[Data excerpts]
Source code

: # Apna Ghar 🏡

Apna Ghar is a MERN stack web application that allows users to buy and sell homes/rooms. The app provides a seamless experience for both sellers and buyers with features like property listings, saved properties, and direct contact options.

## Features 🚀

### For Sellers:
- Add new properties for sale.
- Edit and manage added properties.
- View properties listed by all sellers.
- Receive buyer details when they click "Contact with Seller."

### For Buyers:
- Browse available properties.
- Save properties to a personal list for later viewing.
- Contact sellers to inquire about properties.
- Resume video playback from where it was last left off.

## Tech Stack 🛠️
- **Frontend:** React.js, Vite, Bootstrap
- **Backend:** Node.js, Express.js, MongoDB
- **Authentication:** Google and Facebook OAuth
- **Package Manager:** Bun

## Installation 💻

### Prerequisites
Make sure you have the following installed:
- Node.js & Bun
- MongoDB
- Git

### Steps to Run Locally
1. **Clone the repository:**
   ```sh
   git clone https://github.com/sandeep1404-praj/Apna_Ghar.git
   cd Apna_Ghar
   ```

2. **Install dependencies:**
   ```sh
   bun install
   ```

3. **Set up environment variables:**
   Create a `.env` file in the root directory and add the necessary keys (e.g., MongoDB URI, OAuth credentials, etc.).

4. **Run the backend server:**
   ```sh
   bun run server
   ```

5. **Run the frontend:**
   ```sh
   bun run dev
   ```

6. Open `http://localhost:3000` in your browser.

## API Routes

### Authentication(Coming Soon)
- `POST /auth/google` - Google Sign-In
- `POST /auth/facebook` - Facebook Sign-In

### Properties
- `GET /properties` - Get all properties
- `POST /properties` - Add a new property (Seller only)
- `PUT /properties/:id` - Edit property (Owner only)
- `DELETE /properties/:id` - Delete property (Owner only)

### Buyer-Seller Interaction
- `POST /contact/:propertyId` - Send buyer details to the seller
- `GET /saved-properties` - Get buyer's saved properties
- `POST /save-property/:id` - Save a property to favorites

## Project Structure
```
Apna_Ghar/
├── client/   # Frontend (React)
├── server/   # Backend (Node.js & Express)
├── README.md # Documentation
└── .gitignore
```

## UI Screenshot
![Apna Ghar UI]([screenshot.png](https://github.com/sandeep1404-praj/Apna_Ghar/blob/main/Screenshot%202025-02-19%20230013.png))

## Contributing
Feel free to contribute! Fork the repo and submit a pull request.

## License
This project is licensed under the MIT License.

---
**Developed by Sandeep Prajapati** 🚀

> _EXERCISE AIM_
Write down the entries above again. Copy them word for word.

> _ANSWER TO THE PROBLEM_
Source code

: # Apna Ghar 🏡

Apna Ghar is a MERN stack web application that allows users to buy and sell homes/rooms. The app provides a seamless experience for both sellers and buyers with features like property listings, saved properties, and direct contact options.

## Features 🚀

### For Sellers:
- Add new properties for sale.
- Edit and manage added properties.
- View properties listed by all sellers.
- Receive buyer details when they click "Contact with Seller."

### For Buyers:
- Browse available properties.
- Save properties to a personal list for later viewing.
- Contact sellers to inquire about properties.
- Resume video playback from where it was last left off.

## Tech Stack 🛠️
- **Frontend:** React.js, Vite, Bootstrap
- **Backend:** Node.js, Express.js, MongoDB
- **Authentication:** Google and Facebook OAuth
- **Package Manager:** Bun

## Installation 💻

### Prerequisites
Make sure you have the following installed:
- Node.js & Bun
- MongoDB
- Git

### Steps to Run Locally
1. **Clone the repository:**
   ```sh
   git clone https://github.com/sandeep1404-praj/Apna_Ghar.git
   cd Apna_Ghar
   ```

2. **Install dependencies:**
   ```sh
   bun install
   ```

3. **Set up environment variables:**
   Create a `.env` file in the root directory and add the necessary keys (e.g., MongoDB URI, OAuth credentials, etc.).

4. **Run the backend server:**
   ```sh
   bun run server
   ```

5. **Run the frontend:**
   ```sh
   bun run dev
   ```

6. Open `http://localhost:3000` in your browser.

## API Routes

### Authentication(Coming Soon)
- `POST /auth/google` - Google Sign-In
- `POST /auth/facebook` - Facebook Sign-In

### Properties
- `GET /properties` - Get all properties
- `POST /properties` - Add a new property (Seller only)
- `PUT /properties/:id` - Edit property (Owner only)
- `DELETE /properties/:id` - Delete property (Owner only)

### Buyer-Seller Interaction
- `POST /contact/:propertyId` - Send buyer details to the seller
- `GET /saved-properties` - Get buyer's saved properties
- `POST /save-property/:id` - Save a property to favorites

## Project Structure
```
Apna_Ghar/
├── client/   # Frontend (React)
├── server/   # Backend (Node.js & Express)
├── README.md # Documentation
└── .gitignore
```

## UI Screenshot
![Apna Ghar UI]([screenshot.png](https://github.com/sandeep1404-praj/Apna_Ghar/blob/main/Screenshot%202025-02-19%20230013.png))

## Contributing
Feel free to contribute! Fork the repo and submit a pull request.

## License
This project is licensed under the MIT License.

---
**Developed by Sandeep Prajapati** 🚀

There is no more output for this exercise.